If you look straight down at the top of a cylinder, it’s a circle. But if you look at it at an angle, it becomes an ellipse, which is essentially a squashed circle.
You can draw a basic ellipse using string and push pins, as shown in the photo. (By the way, notice how smoothly the ends are rounded – it’s not a football shape.) You’ll often see a basic, symmetrical ellipse like that used to represent a circle seen in perspective. And sometimes that’s accurate enough. But circles are not immune to the laws of perspective, so let’s look a bit deeper.
A circle can be inscribed in a square. Let’s start there. Notice that the square and the circle have the same centre point, and that the circle touches the square at the midpoint of each side:
Now here it is viewed in perspective:
The perspective centre of the square is still the perspective centre of the circle also. And the circle still only touches the square at the (perspective) middle of each side – but that’s no longer the (measured) halfway point. One other thing to notice: the top and bottom halves of the circle are not mirror images.

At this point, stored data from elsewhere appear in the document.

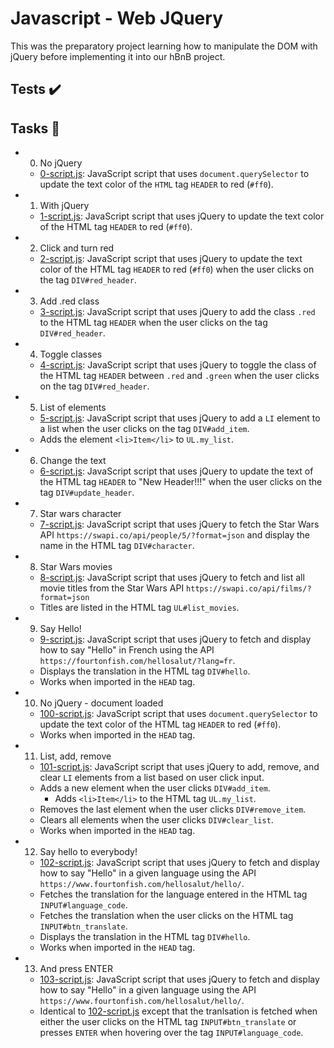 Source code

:# Javascript - Web JQuery
This was the preparatory project learning how to manipulate the DOM with jQuery before implementing it into our hBnB project.

## Tests ✔️

## Tasks 📃
- 0. No jQuery
  - [0-script.js](https://github.com/richard-1257/alx-higher_level_programming/blob/master/0x15-javascript-web_jquery/0-script.js): JavaScript script that uses `document.querySelector` to update the text color of the `HTML` tag `HEADER` to red (`#ff0`). 

- 1. With jQuery
  - [1-script.js](https://github.com/richard-1257/alx-higher_level_programming/blob/master/0x15-javascript-web_jquery/1-script.js): JavaScript script that uses jQuery to update the text color of the HTML tag `HEADER` to red (`#ff0`). 

- 2. Click and turn red
  - [2-script.js](https://github.com/richard-1257/alx-higher_level_programming/blob/master/0x15-javascript-web_jquery/2-script.js): JavaScript script that uses jQuery to update the text color of the HTML tag `HEADER` to red (`#ff0`) when the user clicks on the tag `DIV#red_header`.

- 3. Add .red class
  - [3-script.js](https://github.com/richard-1257/alx-higher_level_programming/blob/master/0x15-javascript-web_jquery/3-script.js): JavaScript script that uses jQuery to add the class `.red` to the HTML tag `HEADER` when the user clicks on the tag `DIV#red_header`. 

- 4. Toggle classes
  - [4-script.js](https://github.com/richard-1257/alx-higher_level_programming/blob/master/0x15-javascript-web_jquery/4-script.js): JavaScript script that uses jQuery to toggle the class of the HTML tag `HEADER` between `.red` and `.green` when the user clicks on the tag `DIV#red_header`. 

- 5. List of elements
  - [5-script.js](https://github.com/richard-1257/alx-higher_level_programming/blob/master/0x15-javascript-web_jquery/5-script.js): JavaScript script that uses jQuery to add a `LI` element to a list when the user clicks on the tag `DIV#add_item`.
  - Adds the element `<li>Item</li>` to `UL.my_list`. 

- 6. Change the text
  - [6-script.js](https://github.com/richard-1257/alx-higher_level_programming/blob/master/0x15-javascript-web_jquery/6-script.js): JavaScript script that uses jQuery to update the text of the HTML tag `HEADER` to "New Header!!!" when the user clicks on the tag `DIV#update_header`.

- 7. Star wars character
  - [7-script.js](https://github.com/richard-1257/alx-higher_level_programming/blob/master/0x15-javascript-web_jquery/7-script.js): JavaScript script that uses jQuery to fetch the Star Wars API `https://swapi.co/api/people/5/?format=json` and display the name in the HTML tag `DIV#character`.

- 8. Star Wars movies
  - [8-script.js](https://github.com/richard-1257/alx-higher_level_programming/blob/master/0x15-javascript-web_jquery/8-script.js): JavaScript script that uses jQuery to fetch and list all movie titles from the Star Wars API `https://swapi.co/api/films/?format=json`
  - Titles are listed in the HTML tag `UL#list_movies`. 

- 9. Say Hello!
  - [9-script.js](https://github.com/richard-1257/alx-higher_level_programming/blob/master/0x15-javascript-web_jquery/9-script.js): JavaScript script that uses jQuery to fetch and display how to say "Hello" in French using the API `https://fourtonfish.com/hellosalut/?lang=fr`.
  - Displays the translation in the HTML tag `DIV#hello`.
  - Works when imported in the `HEAD` tag. 

- 10. No jQuery - document loaded
  - [100-script.js](https://github.com/richard-1257/alx-higher_level_programming/blob/master/0x15-javascript-web_jquery/100-script.js):  JavaScript script that uses `document.querySelector` to update the text color of the HTML tag `HEADER` to red (`#ff0`).
  - Works when imported in the `HEAD` tag.

- 11. List, add, remove
  - [101-script.js](https://github.com/richard-1257/alx-higher_level_programming/blob/master/0x15-javascript-web_jquery/101-script.js): JavaScript script that uses jQuery to add, remove, and clear `LI` elements from a list based on user click input.
  - Adds a new element when the user clicks `DIV#add_item`.
    - Adds `<li>Item</li>` to the HTML tag `UL.my_list`.
  - Removes the last element when the user clicks `DIV#remove_item`.
  - Clears all elements when the user clicks `DIV#clear_list`.
  - Works when imported in the `HEAD` tag. 

- 12. Say hello to everybody!
  - [102-script.js](https://github.com/richard-1257/alx-higher_level_programming/blob/master/0x15-javascript-web_jquery/102-script.js): JavaScript script that uses jQuery to fetch and display how to say "Hello" in a given language using the API `https://www.fourtonfish.com/hellosalut/hello/`.
  - Fetches the translation for the language entered in the HTML tag `INPUT#language_code`.
  - Fetches the translation when the user clicks on the HTML tag `INPUT#btn_translate`.
  - Displays the translation in the HTML tag `DIV#hello`.
  - Works when imported in the `HEAD` tag. 

- 13. And press ENTER
  - [103-script.js](https://github.com/richard-1257/alx-higher_level_programming/blob/master/0x15-javascript-web_jquery/103-script.js): JavaScript script that uses jQuery to fetch and display how to say "Hello" in a given language using the API `https://www.fourtonfish.com/hellosalut/hello/`.
  - Identical to [102-script.js](https://github.com/richard-1257/alx-higher_level_programming/blob/master/0x15-javascript-web_jquery/102-script.js) except that the tranlsation is fetched when either the user clicks on the HTML tag `INPUT#btn_translate` or presses `ENTER` when hovering over the tag `INPUT#language_code`.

Although the circle only touches the side of the square at the midpoint, it actually continues widening slightly on the near side of the tangent point (past the green vertical line).
Similarly, the easiest way to draw a cylinder in correct perspective is to draw it inside a box, as shown in the video below. Also, the roundness of the ellipses in a cylinder increases as they move farther from eye level. So the top of the cylinder on the left in the video is a flatter ellipse than the bottom.